If the EU can live without Gazprom’s pipeline gas, as proved by the last two winters, then there’s definitely a way to ditch any gas deliveries from Russia, including LNG.
After the Nord Stream pipeline explosions in 2022 and the expiry of Gazprom’s gas transit contract through Ukraine, which ended on 1 January 2025, Europe’s pivot away from Russian gas has progressed a long way and it should not be reversed.

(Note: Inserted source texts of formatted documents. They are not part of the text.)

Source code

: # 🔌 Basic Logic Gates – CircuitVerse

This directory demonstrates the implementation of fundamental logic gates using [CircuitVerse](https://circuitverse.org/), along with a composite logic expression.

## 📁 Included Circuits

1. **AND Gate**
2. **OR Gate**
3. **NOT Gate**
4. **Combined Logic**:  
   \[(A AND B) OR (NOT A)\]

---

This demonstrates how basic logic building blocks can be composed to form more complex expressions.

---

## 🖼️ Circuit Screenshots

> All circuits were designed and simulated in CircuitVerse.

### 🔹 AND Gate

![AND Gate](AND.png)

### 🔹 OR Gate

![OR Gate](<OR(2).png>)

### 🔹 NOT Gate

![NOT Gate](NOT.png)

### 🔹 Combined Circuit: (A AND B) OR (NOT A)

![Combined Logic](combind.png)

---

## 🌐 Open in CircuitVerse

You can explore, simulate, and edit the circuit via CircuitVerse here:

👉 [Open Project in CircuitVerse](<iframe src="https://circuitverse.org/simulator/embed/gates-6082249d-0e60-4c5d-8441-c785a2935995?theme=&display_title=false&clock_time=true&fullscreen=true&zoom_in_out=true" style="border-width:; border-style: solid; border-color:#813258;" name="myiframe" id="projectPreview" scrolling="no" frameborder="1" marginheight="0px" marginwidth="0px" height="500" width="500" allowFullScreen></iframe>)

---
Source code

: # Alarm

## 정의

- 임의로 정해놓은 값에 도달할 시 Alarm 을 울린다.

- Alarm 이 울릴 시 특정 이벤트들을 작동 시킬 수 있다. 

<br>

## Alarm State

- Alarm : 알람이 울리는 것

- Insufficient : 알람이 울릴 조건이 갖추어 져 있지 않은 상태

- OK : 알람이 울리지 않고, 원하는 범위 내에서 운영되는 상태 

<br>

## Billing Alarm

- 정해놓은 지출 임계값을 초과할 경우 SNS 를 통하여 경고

According to a new analysis published by the Institute for Energy Economics and Financial Analysis (IEEFA), EU measures to reduce gas demand have driven a decline in the bloc’s combined imports of pipeline gas and LNG, helping to ensure its energy security.
A test of moral clarity
Today Novatek’s unrestricted LNG exports to European and global markets remains a dangerous loophole in the sanctions regime and a growing revenue stream for the Kremlin. Sanctioning Novatek’s international trading subsidiaries is essential to enforce the provisions of the 14th EU sanctions package (which, since the end of March, bans transhipment of Russian LNG in EU ports) and the principal aim of the REPowerEU plan to phase out all imports of Russian fossil fuels in Europe by 2027.
A new report from Razom We Stand shows that the EU already has everything it needs—the technology, the tools, and the policies—to break free from Russian gas dependence, including LNG.
Improvements in energy efficiency, scaling up renewables, switching heating and industry over to electricity, and smarter energy use are all critical steps. But despite this, many EU countries continue to drag their feet and prolong the process, to the detriment of the innocent people of Ukraine.
Accelerating the shift to homegrown renewables is the key to Europe’s energy security now and into the future, yet many politicians are still mired in the past.
Western governments often say they “stand with Ukraine.” But standing with Ukraine means acting with urgency and resolve. It means ending complicity in Russia’s fossil-fueled war by cutting off one of the last profitable and growing export lifelines that the Kremlin has. The longer Novatek operates freely on global markets, the longer Russia’s war machine will grind on.
There is no such thing as decarbonization with bloodstained gas. And there is no lasting peace in Europe without full derussification of its energy supply. The time to act is now.
Editor’s note. The opinions expressed in our Opinion section belong to their authors. Euromaidan Press’ editorial team may or may not share them.